Unicode - a lot of confusion...

**Jumper** · 06-29-2004

i posted similiar post on another forum but still no answer there so i'm trying here.

pagecode, threads, text-based controls, local(global), wide-character, multi-byte characters

can anyone please explain how these terms are dependent on each other ?

my current understanding is that wide-character/multi-byte characters are schemas for storing character codes and pagecode maps some specific code to character glyph(font entry)...

i have a lot of confusion on the subject, i know how to make my program unicode-aware but actually get it all work together is pretty hard...
i searched and read a lot of info on unicode subject but no source is actually explains how unicode entities are interconnected...

here is just a few questions i have:
----------------------------------------

How local and pagecode related each to other?

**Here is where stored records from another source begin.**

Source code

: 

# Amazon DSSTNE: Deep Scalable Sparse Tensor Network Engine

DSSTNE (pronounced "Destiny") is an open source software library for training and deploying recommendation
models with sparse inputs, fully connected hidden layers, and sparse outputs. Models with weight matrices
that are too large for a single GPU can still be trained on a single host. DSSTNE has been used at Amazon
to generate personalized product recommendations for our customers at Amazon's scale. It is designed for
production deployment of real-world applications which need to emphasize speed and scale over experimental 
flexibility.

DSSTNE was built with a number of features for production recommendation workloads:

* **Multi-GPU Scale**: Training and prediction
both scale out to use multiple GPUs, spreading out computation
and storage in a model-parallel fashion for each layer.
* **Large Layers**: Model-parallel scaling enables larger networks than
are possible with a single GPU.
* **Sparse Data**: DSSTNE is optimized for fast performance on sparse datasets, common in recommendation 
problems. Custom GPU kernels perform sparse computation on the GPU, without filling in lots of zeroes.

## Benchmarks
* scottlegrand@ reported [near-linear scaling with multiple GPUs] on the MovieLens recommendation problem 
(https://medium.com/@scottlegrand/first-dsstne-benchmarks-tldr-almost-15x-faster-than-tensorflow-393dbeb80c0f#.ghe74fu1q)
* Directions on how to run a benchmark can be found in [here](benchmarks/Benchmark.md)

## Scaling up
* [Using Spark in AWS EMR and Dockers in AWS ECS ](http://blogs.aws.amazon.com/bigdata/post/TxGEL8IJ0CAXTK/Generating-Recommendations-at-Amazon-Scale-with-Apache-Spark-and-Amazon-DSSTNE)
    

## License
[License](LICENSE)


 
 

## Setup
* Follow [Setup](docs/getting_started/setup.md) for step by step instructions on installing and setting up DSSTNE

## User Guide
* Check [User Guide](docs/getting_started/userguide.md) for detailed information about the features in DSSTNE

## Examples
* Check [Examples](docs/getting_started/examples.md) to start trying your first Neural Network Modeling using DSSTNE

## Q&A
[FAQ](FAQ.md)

--------------------------------------------------------------------------

say, i have a text-based control and documentation says that it uses a local to output text OR it uses some pagecode for symbol translation...
so if i want to print each line of text in different language how is that possible? pagecode can represent simulteneously only 3 languages and local only 2....

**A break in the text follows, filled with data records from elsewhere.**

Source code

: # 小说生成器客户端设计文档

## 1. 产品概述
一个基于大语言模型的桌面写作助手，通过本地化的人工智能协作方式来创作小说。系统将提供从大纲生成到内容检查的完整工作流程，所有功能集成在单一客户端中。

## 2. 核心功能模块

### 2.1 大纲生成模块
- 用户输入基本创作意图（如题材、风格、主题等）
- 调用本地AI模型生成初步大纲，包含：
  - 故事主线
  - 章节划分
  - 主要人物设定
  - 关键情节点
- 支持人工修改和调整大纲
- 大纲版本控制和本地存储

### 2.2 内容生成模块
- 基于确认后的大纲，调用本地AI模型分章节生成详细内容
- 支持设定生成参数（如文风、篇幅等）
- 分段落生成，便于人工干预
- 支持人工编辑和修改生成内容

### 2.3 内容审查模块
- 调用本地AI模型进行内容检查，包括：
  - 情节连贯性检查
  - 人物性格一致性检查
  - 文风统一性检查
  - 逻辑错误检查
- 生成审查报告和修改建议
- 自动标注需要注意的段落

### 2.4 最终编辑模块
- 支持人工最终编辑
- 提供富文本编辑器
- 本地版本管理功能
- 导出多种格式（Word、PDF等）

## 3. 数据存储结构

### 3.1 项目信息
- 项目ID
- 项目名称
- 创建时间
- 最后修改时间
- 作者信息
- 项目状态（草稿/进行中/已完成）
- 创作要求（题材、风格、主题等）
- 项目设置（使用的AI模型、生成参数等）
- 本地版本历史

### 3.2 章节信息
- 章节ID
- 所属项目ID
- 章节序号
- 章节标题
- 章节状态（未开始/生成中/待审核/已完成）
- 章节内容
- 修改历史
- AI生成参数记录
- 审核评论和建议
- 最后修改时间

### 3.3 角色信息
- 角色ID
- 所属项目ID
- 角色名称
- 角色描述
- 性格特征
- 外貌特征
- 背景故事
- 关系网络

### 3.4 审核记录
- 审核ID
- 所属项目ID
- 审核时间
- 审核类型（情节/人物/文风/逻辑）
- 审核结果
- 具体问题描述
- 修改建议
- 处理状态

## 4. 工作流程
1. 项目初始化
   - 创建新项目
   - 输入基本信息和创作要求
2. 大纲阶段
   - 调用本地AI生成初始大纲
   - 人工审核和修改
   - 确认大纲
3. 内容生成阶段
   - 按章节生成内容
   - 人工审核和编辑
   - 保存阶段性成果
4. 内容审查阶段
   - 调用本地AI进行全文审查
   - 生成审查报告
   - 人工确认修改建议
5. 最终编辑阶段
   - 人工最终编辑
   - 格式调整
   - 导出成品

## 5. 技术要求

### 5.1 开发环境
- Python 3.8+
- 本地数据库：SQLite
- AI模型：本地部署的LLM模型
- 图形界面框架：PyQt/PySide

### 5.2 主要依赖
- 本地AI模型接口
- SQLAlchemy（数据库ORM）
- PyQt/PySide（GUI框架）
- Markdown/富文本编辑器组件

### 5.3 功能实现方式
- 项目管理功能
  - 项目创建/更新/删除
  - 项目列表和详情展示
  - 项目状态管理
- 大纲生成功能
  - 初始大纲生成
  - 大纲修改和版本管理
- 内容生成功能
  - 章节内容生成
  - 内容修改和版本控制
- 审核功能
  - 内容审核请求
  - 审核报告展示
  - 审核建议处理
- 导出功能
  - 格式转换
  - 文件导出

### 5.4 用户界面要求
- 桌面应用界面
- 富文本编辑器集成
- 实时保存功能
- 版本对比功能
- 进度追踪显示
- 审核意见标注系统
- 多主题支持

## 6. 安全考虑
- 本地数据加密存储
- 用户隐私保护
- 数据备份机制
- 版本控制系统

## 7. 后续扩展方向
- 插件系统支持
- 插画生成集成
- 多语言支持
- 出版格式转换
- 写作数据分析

----------------------------------------------------------------------------

i read also that i can setup a different local for each thread??
are threads locale-aware? and what's it good for?

-----------------------------------------------------------------------------

another,
as i see the win32 unicode app can treat symbols as wide-character(two-byte character) or as multi-bytes character...
i know what is a multi-byte character encoding (UTF-8, UTF-7) but is the above case refers to how characters are stored in memory?

------------------------------------------------------------------------

more about pagecodes and local,
which win32 objects are depend on pagecode and/or local and is this means that these object are limited to simultenouesly handling only 3 or 2 types of glyphes(languages)?

------------------------------------------------------------------------

for example:
i want to write a program that reads a unicode file with a few line in different language, say UTF-8.
now, i know that there are routines which are local based and unicode based.
as i see it, if i use a locale aware routine then the file won't be read properly because the local translates character codes according to some pagecode(global?) and it will be mapped to wrong glyphs... so i must use general unicode i/o functions...
so what are local dependant function good for?

------------------------------------------------------------------------------

i wrote a lot and maybe some questions are not formulated well but i hope someone can put the things on their place

thanks

**anonytmouse** · 06-29-2004

Here goes...

Originally Posted by Jumper

i posted similiar post on another forum but still no answer there so i'm trying here.

pagecode, threads, text-based controls, local(global), wide-character, multi-byte characters

can anyone please explain how these terms are dependent on each other ?

OK, first thing first, a pagecode is actually a codepage and a local is actually a locale.

my current understanding is that wide-character/multi-byte characters are schemas for storing character codes and pagecode maps some specific code to character glyph(font entry)...

Yes, that is pretty much correct. Consider the value 156. Using the 1252 (ansi Latin 1) codepage this value may map to one character while using the 50936 (simplified Chinese) codepage it will likely map to a totally different character.

Unicode aims to be a universal character set that contains characters for every script. Therefore it is not dependent on codepages. The value 156 maps to the same character wheter your computer is set up for Chinese or Portugese.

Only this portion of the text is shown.